チラっと森の方を見たが、まぁコッチ側は問題無いだろう。有るとしたら、大きなハゲワシか。その名もハゲチラシ。上空から『ガッ』と来られると厄介だが、砂漠に基本餌は居ないし、居るとしたら人間位なモノ。しかしクーガは、ハゲチラシ如きに後れを取るつもりは無い。髪の毛を荒される前に撃退して見せようぞ。
「まっ、一応屋根も出しておくか。涼しくなるしな」『ガチャッ』
今日は途中下車だから『必要ない』と思っていたが、わざわざ暑さにやられることも無かろう。有るなら使うかの精神だ。ちょっと風切り音が煩くなるが、それも涼しさの演出みたいで良かろうて。
「これで良し」『ポーッ!』「ゲホゲホッ。コレはどうにもならん」
クーガは流れて来た煙を手で扇ぐ。無駄な努力だ。
砂漠行きの蒸気機関車は『砂漠仕様』になっている。

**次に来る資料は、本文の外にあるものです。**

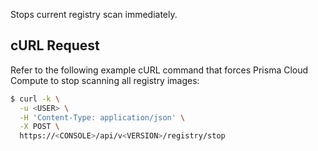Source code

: Stops current registry scan immediately.

## cURL Request

Refer to the following example cURL command that forces Prisma Cloud Compute to stop scanning all registry images:

```bash
$ curl -k \
  -u <USER> \
  -H 'Content-Type: application/json' \
  -X POST \
  https://<CONSOLE>/api/v<VERSION>/registry/stop
```
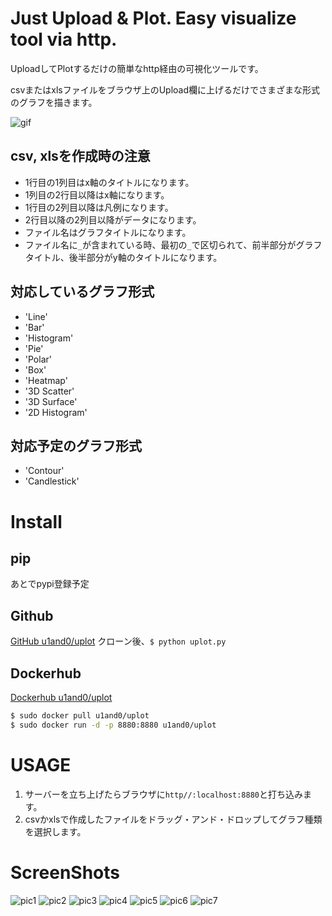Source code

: # Just Upload & Plot. Easy visualize tool via http.
UploadしてPlotするだけの簡単なhttp経由の可視化ツールです。

csvまたはxlsファイルをブラウザ上のUpload欄に上げるだけでさまざまな形式のグラフを描きます。

![gif](https://raw.githubusercontent.com/u1and0/uplot/pic/Peek%202019-05-22%2023-05.gif)


## csv, xlsを作成時の注意
* 1行目の1列目はx軸のタイトルになります。
* 1列目の2行目以降はx軸になります。
* 1行目の2列目以降は凡例になります。
* 2行目以降の2列目以降がデータになります。
* ファイル名はグラフタイトルになります。
* ファイル名に`_`が含まれている時、最初の`_`で区切られて、前半部分がグラフタイトル、後半部分がy軸のタイトルになります。


## 対応しているグラフ形式
* 'Line'
* 'Bar'
* 'Histogram'
* 'Pie'
* 'Polar'
* 'Box'
* 'Heatmap'
* '3D Scatter'
* '3D Surface'
* '2D Histogram'


## 対応予定のグラフ形式
* 'Contour'
* 'Candlestick'


# Install

## pip
あとでpypi登録予定

## Github
[GitHub u1and0/uplot](https://github.com/u1and0/uplot)
クローン後、`$ python uplot.py`


## Dockerhub
[Dockerhub u1and0/uplot](https://hub.docker.com/r/u1and0/uplot)


```sh
$ sudo docker pull u1and0/uplot
$ sudo docker run -d -p 8880:8880 u1and0/uplot
```

# USAGE
1. サーバーを立ち上げたらブラウザに`http//:localhost:8880`と打ち込みます。
2. csvかxlsで作成したファイルをドラッグ・アンド・ドロップしてグラフ種類を選択します。


# ScreenShots
![pic1](https://raw.githubusercontent.com/u1and0/uplot/pic/Screenshot%20from%202019-05-22%2022-54-04.png)
![pic2](https://raw.githubusercontent.com/u1and0/uplot/pic/Screenshot%20from%202019-05-22%2022-54-40.png)
![pic3](https://raw.githubusercontent.com/u1and0/uplot/pic/Screenshot%20from%202019-05-22%2022-55-05.png)
![pic4](https://raw.githubusercontent.com/u1and0/uplot/pic/Screenshot%20from%202019-05-22%2022-55-56.png)
![pic5](https://raw.githubusercontent.com/u1and0/uplot/pic/Screenshot%20from%202019-05-22%2022-56-11.png)
![pic6](https://raw.githubusercontent.com/u1and0/uplot/pic/Screenshot%20from%202019-05-22%2022-56-24.png)
![pic7](https://raw.githubusercontent.com/u1and0/uplot/pic/Screenshot%20from%202019-05-22%2022-56-41.png)
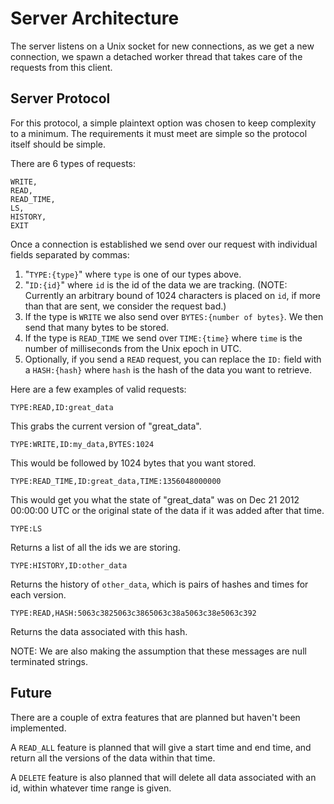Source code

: 
# Server Architecture

The server listens on a Unix socket for new connections, as we get a new connection, we spawn a detached worker thread that takes care of the requests from this client.


## Server Protocol

For this protocol, a simple plaintext option was chosen to keep complexity to a minimum. The requirements it must meet are simple so the protocol itself should be simple.

There are 6 types of requests:
```
WRITE,
READ,
READ_TIME,
LS,
HISTORY,
EXIT
```

Once a connection is established we send over our request with individual fields separated by commas:

1. "`TYPE:{type}`" where `type` is one of our types above.
2. "`ID:{id}`" where `id` is the id of the data we are tracking. (NOTE: Currently an arbitrary bound of 1024 characters is placed on `id`, if more than that are sent, we consider the request bad.)
3. If the type is `WRITE` we also send over `BYTES:{number of bytes}`. We then send that many bytes to be stored.
4. If the type is `READ_TIME` we send over `TIME:{time}` where `time` is the number of milliseconds from the Unix epoch in UTC.
5. Optionally, if you send a `READ` request, you can replace the `ID:` field with a `HASH:{hash}` where `hash` is the hash of the data you want to retrieve.

Here are a few examples of valid requests:

`TYPE:READ,ID:great_data` 

This grabs the current version of "great_data".

`TYPE:WRITE,ID:my_data,BYTES:1024` 

This would be followed by 1024 bytes that you want stored.

`TYPE:READ_TIME,ID:great_data,TIME:1356048000000`

This would get you what the state of "great_data" was on Dec 21 2012 00:00:00 UTC or the original state of the data if it was added after that time.

`TYPE:LS`

Returns a list of all the ids we are storing.

`TYPE:HISTORY,ID:other_data`

Returns the history of `other_data`, which is pairs of hashes and times for each version.

`TYPE:READ,HASH:5063c3825063c3865063c38a5063c38e5063c392`

Returns the data associated with this hash.

NOTE: We are also making the assumption that these messages are null terminated strings.


## Future

There are a couple of extra features that are planned but haven't been implemented.

A `READ_ALL` feature is planned that will give a start time and end time, and return all the versions of the data within that time.

A `DELETE` feature is also planned that will delete all data associated with an id, within whatever time range is given.



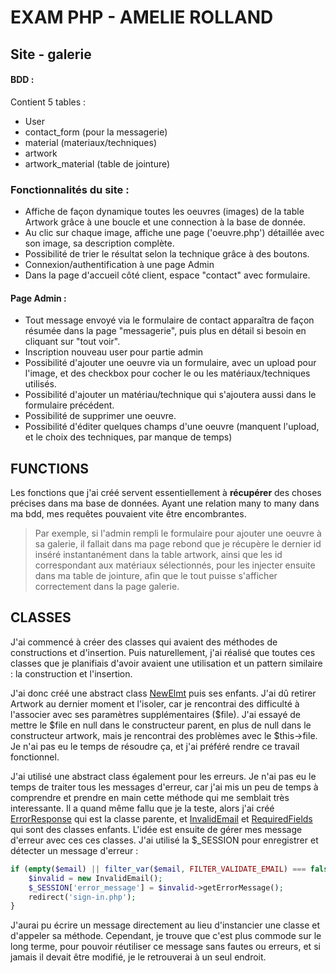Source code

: # EXAM PHP - AMELIE ROLLAND

## Site - galerie

#### BDD :

Contient 5 tables :
* User
* contact_form (pour la messagerie)
* material (materiaux/techniques)
* artwork
* artwork_material (table de jointure)


### **Fonctionnalités du site** :

* Affiche de façon dynamique toutes les oeuvres (images) de la table Artwork grâce à une boucle et une connection à la base de donnée.
* Au clic sur chaque image, affiche une page ('oeuvre.php') détaillée avec son image, sa description complète.
* Possibilité de trier le résultat selon la technique grâce à des boutons.
* Connexion/authentification à une page Admin
* Dans la page d'accueil côté client, espace "contact" avec formulaire.

#### Page Admin :

* Tout message envoyé via le formulaire de contact apparaîtra de façon résumée dans la page "messagerie", puis plus en détail si besoin en cliquant sur "tout voir".
* Inscription nouveau user pour partie admin
* Possibilité d'ajouter une oeuvre via un formulaire, avec un upload pour l'image, et des checkbox pour cocher le ou les matériaux/techniques utilisés.
* Possibilité d'ajouter un matériau/technique qui s'ajoutera aussi dans le formulaire précédent.
* Possibilité de supprimer une oeuvre.
* Possibilité d'éditer quelques champs d'une oeuvre (manquent l'upload, et le choix des techniques, par manque de temps)

## FUNCTIONS

Les fonctions que j'ai créé servent essentiellement à **récupérer** des choses précises dans ma base de données. Ayant une relation many to many dans ma bdd, mes requêtes pouvaient vite être encombrantes. 

> Par exemple, si l'admin rempli le formulaire pour ajouter une oeuvre à sa galerie, il fallait dans ma page rebond que je récupère le dernier id inséré instantanément dans la table artwork, ainsi que les id correspondant aux matériaux sélectionnés, pour les injecter ensuite dans ma table de jointure, afin que le tout puisse s'afficher correctement dans la page galerie.

## CLASSES

J'ai commencé à créer des classes qui avaient des méthodes de constructions et d'insertion. Puis naturellement, j'ai réalisé que toutes ces classes que je planifiais d'avoir avaient une utilisation et un pattern similaire : la construction et l'insertion.

J'ai donc créé une abstract class [NewElmt](classes/NewElmt.php) puis ses enfants.
J'ai dû retirer Artwork au dernier moment et l'isoler, car je rencontrai des difficulté à l'associer avec ses paramètres supplémentaires ($file). J'ai essayé de mettre le $file en null dans le constructeur parent, en plus de null dans le constructeur artwork, mais je rencontrai des problèmes avec le $this->file. Je n'ai pas eu le temps de résoudre ça, et j'ai préféré rendre ce travail fonctionnel.

J'ai utilisé une abstract class également pour les erreurs. Je n'ai pas eu le temps de traiter tous les messages d'erreur, car j'ai mis un peu de temps à comprendre et prendre en main cette méthode qui me semblait très interessante. Il a quand même fallu que je la teste, alors j'ai créé [ErrorResponse](classes/ErrorResponses/ErrorResponse.php) qui est la classe parente, et [InvalidEmail](classes/ErrorResponses/InvalidEmail.php) et [RequiredFields](classes/ErrorResponses/RequiredFields.php) qui sont des classes enfants. L'idée est ensuite de gérer mes message d'erreur avec ces ces classes. J'ai utilisé la $_SESSION pour enregistrer et détecter un message d'erreur :

```php
if (empty($email) || filter_var($email, FILTER_VALIDATE_EMAIL) === false) {
    $invalid = new InvalidEmail();
    $_SESSION['error_message'] = $invalid->getErrorMessage();
    redirect('sign-in.php');
}
```

J'aurai pu écrire un message directement au lieu d'instancier une classe et d'appeler sa méthode. Cependant, je trouve que c'est plus commode sur le long terme, pour pouvoir réutiliser ce message sans fautes ou erreurs, et si jamais il devait être modifié, je le retrouverai à un seul endroit.

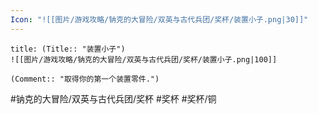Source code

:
 ```yaml
---
Icon: "![[图片/游戏攻略/钠克的大冒险/双英与古代兵团/奖杯/装置小子.png|30]]"
---
```

```ad-common-bronze-trophy
title: (Title:: "装置小子")
![[图片/游戏攻略/钠克的大冒险/双英与古代兵团/奖杯/装置小子.png|100]]

(Comment:: "取得你的第一个装置零件.")
```

#钠克的大冒险/双英与古代兵团/奖杯 #奖杯 #奖杯/铜
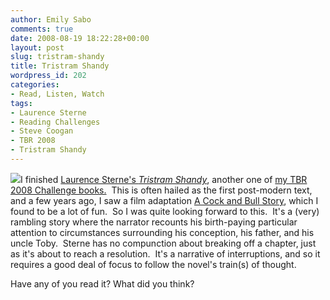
 ```yaml
---
author: Emily Sabo
comments: true
date: 2008-08-19 18:22:28+00:00
layout: post
slug: tristram-shandy
title: Tristram Shandy
wordpress_id: 202
categories:
- Read, Listen, Watch
tags:
- Laurence Sterne
- Reading Challenges
- Steve Coogan
- TBR 2008
- Tristram Shandy
---
```


![](http://contentcafe2.btol.com/ContentCafe/Jacket.aspx?UserID=iii1neuniv&Password=neuniv&Return=T&type=L&Value=0141439777%20(pbk.)&Options=Y)I finished [Laurence Sterne's _Tristram Shandy_](http://nucat.lib.neu.edu/search~S13?/Xshandy&SORT=D/Xshandy&SORT=D&SUBKEY=shandy/1%2C32%2C32%2CE/frameset&FF=Xshandy&SORT=D&2%2C2%2C), another one of [my TBR 2008 Challenge books.](http://www.lib.neu.edu/snippets/index.php?p=81)  This is often hailed as the first post-modern text, and a few years ago, I saw a film adaptation [A Cock and Bull Story](http://www.imdb.com/title/tt0423409/), which I found to be a lot of fun.  So I was quite looking forward to this.  It's a (very) rambling story where the narrator recounts his birth-paying particular attention to circumstances surrounding his conception, his father, and his uncle Toby.  Sterne has no compunction about breaking off a chapter, just as it's about to reach a resolution.  It's a narrative of interruptions, and so it requires a good deal of focus to follow the novel's train(s) of thought. 

Have any of you read it? What did you think? 
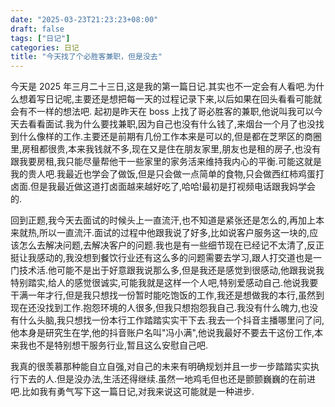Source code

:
 ```yaml
---
date: "2025-03-23T21:23:23+08:00"
draft: false
tags: ["日记"]
categories: 日记
title: "今天找了个必胜客兼职，但是没去"
---
```


今天是 2025 年三月二十三日,这是我的第一篇日记.其实也不一定会有人看吧.为什么想着写日记呢,主要还是想把每一天的过程记录下来,以后如果在回头看看可能就会有不一样的想法吧.
起初是昨天在 boss 上找了哥必胜客的兼职,他说叫我可以今天去看看面试.我为什么要找兼职,因为自己也没有什么钱了,来烟台一个月了也没找到什么像样的工作.主要还是前期有几份工作本来是可以的,但是都在芝罘区的商圈里,房租都很贵,本来我钱就不多,现在又是住在朋友家里,朋友也是租的房子,也没有跟我要房租,我只能尽量帮他干一些家里的家务活来维持我内心的平衡.可能这就是我的贵人吧.我最近也学会了做饭,但是只会做一点简单的食物,只会做西红柿鸡蛋打卤面.但是我最近做这道打卤面越来越好吃了,哈哈!最初是打视频电话跟我妈学会的.

回到正题,我今天去面试的时候头上一直流汗,也不知道是紧张还是怎么的,再加上本来就热,所以一直流汗.面试的过程中他跟我说了好多,比如说客户服务这一块的,应该怎么去解决问题,去解决客户的问题.我也是有一些细节现在已经记不太清了,反正挺让我感动的,我没想到餐饮行业还有这么多的问题需要去学习,跟人打交道也是一门技术活.他可能不是出于好意跟我说那么多,但是我还是感觉到很感动,他跟我说我特别踏实,给人的感觉很诚实,可能我就是这样一个人吧,特别爱感动自己.他说我要干满一年才行,但是我只想找一份暂时能吃饱饭的工作,我还是想做我的本行,虽然到现在还没找到工作.抱怨环境的人很多,但我只想抱怨我自己.我没有什么魄力,也没有什么头脑,我只想找一份本行工作踏踏实实干下去.我去一个抖音主播哪里问了问,他本身是研究生在学,他的抖音账户名叫"冯小满",他说我最好不要去干这份工作,本来我也不是特别想干服务行业,暂且这么安慰自己吧.

我真的很羡慕那种能自立自强,对自己的未来有明确规划并且一步一步踏踏实实执行下去的人.但是没办法,生活还得继续.虽然一地鸡毛但也还是颤颤巍巍的在前进吧.比如我有勇气写下这一篇日记,对我来说这可能就是一种进步.
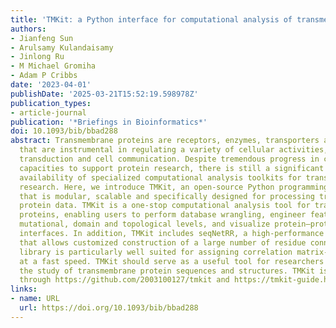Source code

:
 ```yaml
---
title: 'TMKit: a Python interface for computational analysis of transmembrane proteins'
authors:
- Jianfeng Sun
- Arulsamy Kulandaisamy
- Jinlong Ru
- M Michael Gromiha
- Adam P Cribbs
date: '2023-04-01'
publishDate: '2025-03-21T15:52:19.598978Z'
publication_types:
- article-journal
publication: '*Briefings in Bioinformatics*'
doi: 10.1093/bib/bbad288
abstract: Transmembrane proteins are receptors, enzymes, transporters and ion channels
  that are instrumental in regulating a variety of cellular activities, such as signal
  transduction and cell communication. Despite tremendous progress in computational
  capacities to support protein research, there is still a significant gap in the
  availability of specialized computational analysis toolkits for transmembrane protein
  research. Here, we introduce TMKit, an open-source Python programming interface
  that is modular, scalable and specifically designed for processing transmembrane
  protein data. TMKit is a one-stop computational analysis tool for transmembrane
  proteins, enabling users to perform database wrangling, engineer features at the
  mutational, domain and topological levels, and visualize protein–protein interaction
  interfaces. In addition, TMKit includes seqNetRR, a high-performance computing library
  that allows customized construction of a large number of residue connections. This
  library is particularly well suited for assigning correlation matrix-based features
  at a fast speed. TMKit should serve as a useful tool for researchers in assisting
  the study of transmembrane protein sequences and structures. TMKit is publicly available
  through https://github.com/2003100127/tmkit and https://tmkit-guide.herokuapp.com/doc/overview.
links:
- name: URL
  url: https://doi.org/10.1093/bib/bbad288
---
```

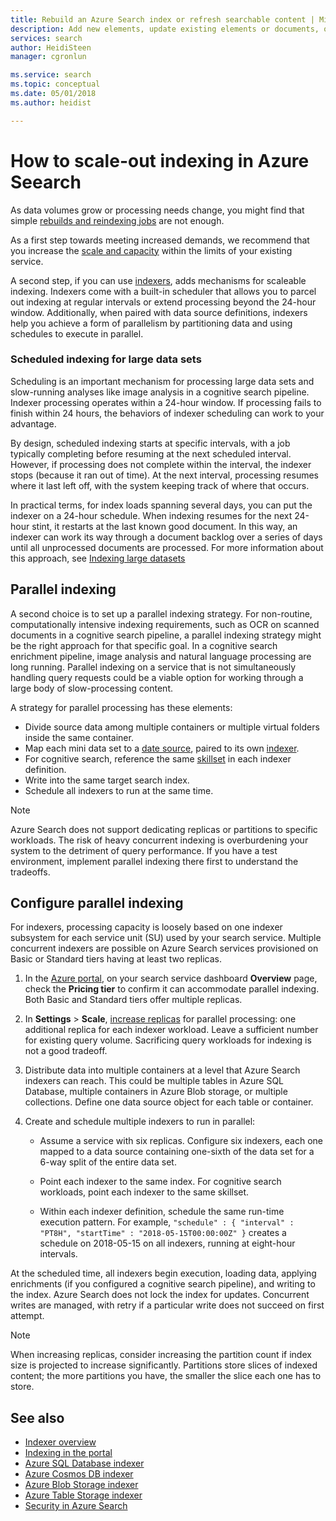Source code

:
 ```yaml
---
title: Rebuild an Azure Search index or refresh searchable content | Microsoft Docs
description: Add new elements, update existing elements or documents, or delete obsolete documents in a full rebuild or partial incremental indexing to refresh an Azure Search index.
services: search
author: HeidiSteen
manager: cgronlun

ms.service: search
ms.topic: conceptual
ms.date: 05/01/2018
ms.author: heidist

---
```

# How to scale-out indexing in Azure Seearch

As data volumes grow or processing needs change, you might find that simple [rebuilds and reindexing jobs](search-howto-reindex.md) are not enough. 

As a first step towards meeting increased demands, we recommend that you increase the [scale and capacity](search-capacity-planning.md) within the limits of your existing service. 

A second step, if you can use [indexers](search-indexer-overview.md), adds mechanisms for scaleable indexing. Indexers come with a built-in scheduler that allows you to parcel out indexing at regular intervals or extend processing beyond the 24-hour window. Additionally, when paired with data source definitions, indexers help you achieve a form of parallelism by partitioning data and using schedules to execute in parallel.

### Scheduled indexing for large data sets

Scheduling is an important mechanism for processing large data sets and slow-running analyses like image analysis in a cognitive search pipeline. Indexer processing operates within a 24-hour window. If processing fails to finish within 24 hours, the behaviors of indexer scheduling can work to your advantage. 

By design, scheduled indexing starts at specific intervals, with a job typically completing before resuming at the next scheduled interval. However, if processing does not complete within the interval, the indexer stops (because it ran out of time). At the next interval, processing resumes where it last left off, with the system keeping track of where that occurs. 

In practical terms, for index loads spanning several days, you can put the indexer on a 24-hour schedule. When indexing resumes for the next 24-hour stint, it restarts at the last known good document. In this way, an indexer can work its way through a document backlog over a series of days until all unprocessed documents are processed. For more information about this approach, see [Indexing large datasets](search-howto-indexing-azure-blob-storage.md#indexing-large-datasets)

<a name="parallel-indexing"></a>

## Parallel indexing

A second choice is to set up a parallel indexing strategy. For non-routine, computationally intensive indexing requirements, such as OCR on scanned documents in a cognitive search pipeline, a parallel indexing strategy might be the right approach for that specific goal. In a cognitive search enrichment pipeline, image analysis and natural language processing are long running. Parallel indexing on a service that is not simultaneously handling query requests could be a viable option for working through a large body of slow-processing content. 

A strategy for parallel processing has these elements:

+ Divide source data among multiple containers or multiple virtual folders inside the same container. 
+ Map each mini data set to a [date source](https://docs.microsoft.com/rest/api/searchservice/create-data-source), paired to its own [indexer](https://docs.microsoft.com/rest/api/searchservice/create-indexer).
+ For cognitive search, reference the same [skillset](ref-create-skillset.md) in each indexer definition.
+ Write into the same target search index. 
+ Schedule all indexers to run at the same time.

> [!Note]
> Azure Search does not support dedicating replicas or partitions to specific workloads. The risk of heavy concurrent indexing is overburdening your system to the detriment of query performance. If you have a test environment, implement parallel indexing there first to understand the tradeoffs.

## Configure parallel indexing

For indexers, processing capacity is loosely based on one indexer subsystem for each service unit (SU) used by your search service. Multiple concurrent indexers are possible on Azure Search services provisioned on Basic or Standard tiers having at least two replicas. 

1. In the [Azure portal](https://portal.azure.com), on your search service dashboard **Overview** page, check the **Pricing tier** to confirm it can accommodate parallel indexing. Both Basic and Standard tiers offer multiple replicas.

2. In **Settings** > **Scale**, [increase replicas](search-capacity-planning.md) for parallel processing: one additional replica for each indexer workload. Leave a sufficient number for existing query volume. Sacrificing query workloads for indexing is not a good tradeoff.

3. Distribute data into multiple containers at a level that Azure Search indexers can reach. This could be multiple tables in Azure SQL Database, multiple containers in Azure Blob storage, or multiple collections. Define one data source object for each table or container.

4. Create and schedule multiple indexers to run in parallel:

   + Assume a service with six replicas. Configure six indexers, each one mapped to a data source containing one-sixth of the data set for a 6-way split of the entire data set. 

   + Point each indexer to the same index. For cognitive search workloads, point each indexer to the same skillset.

   + Within each indexer definition, schedule the same run-time execution pattern. For example, `"schedule" : { "interval" : "PT8H", "startTime" : "2018-05-15T00:00:00Z" }` creates a schedule on 2018-05-15 on all indexers, running at eight-hour intervals.

At the scheduled time, all indexers begin execution, loading data, applying enrichments (if you configured a cognitive search pipeline), and writing to the index. Azure Search does not lock the index for updates. Concurrent writes are managed, with retry if a particular write does not succeed on first attempt.

> [!Note]
> When increasing replicas, consider increasing the partition count if index size is projected to increase significantly. Partitions store slices of indexed content; the more partitions you have, the smaller the slice each one has to store.

## See also

+ [Indexer overview](search-indexer-overview.md)
+ [Indexing in the portal](search-import-data-portal.md)
+ [Azure SQL Database indexer](search-howto-connecting-azure-sql-database-to-azure-search-using-indexers.md)
+ [Azure Cosmos DB indexer](search-howto-index-cosmosdb.md)
+ [Azure Blob Storage indexer](search-howto-indexing-azure-blob-storage.md)
+ [Azure Table Storage indexer](search-howto-indexing-azure-tables.md)
+ [Security in Azure Search](search-security-overview.md)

煙突は同型の機関車と比べ、少々高くなっているのだ。風向きよっても左右されるだろうが、『顔が真っ黒になる』なんて無いことを祈ろう。
因みに機関車の前には頑丈な三角形が取り付けられている。誰が呼んだか『カウキャッチャー』と言うらしいが、砂漠に牛は居ないのに、何とも不思議な名前だ。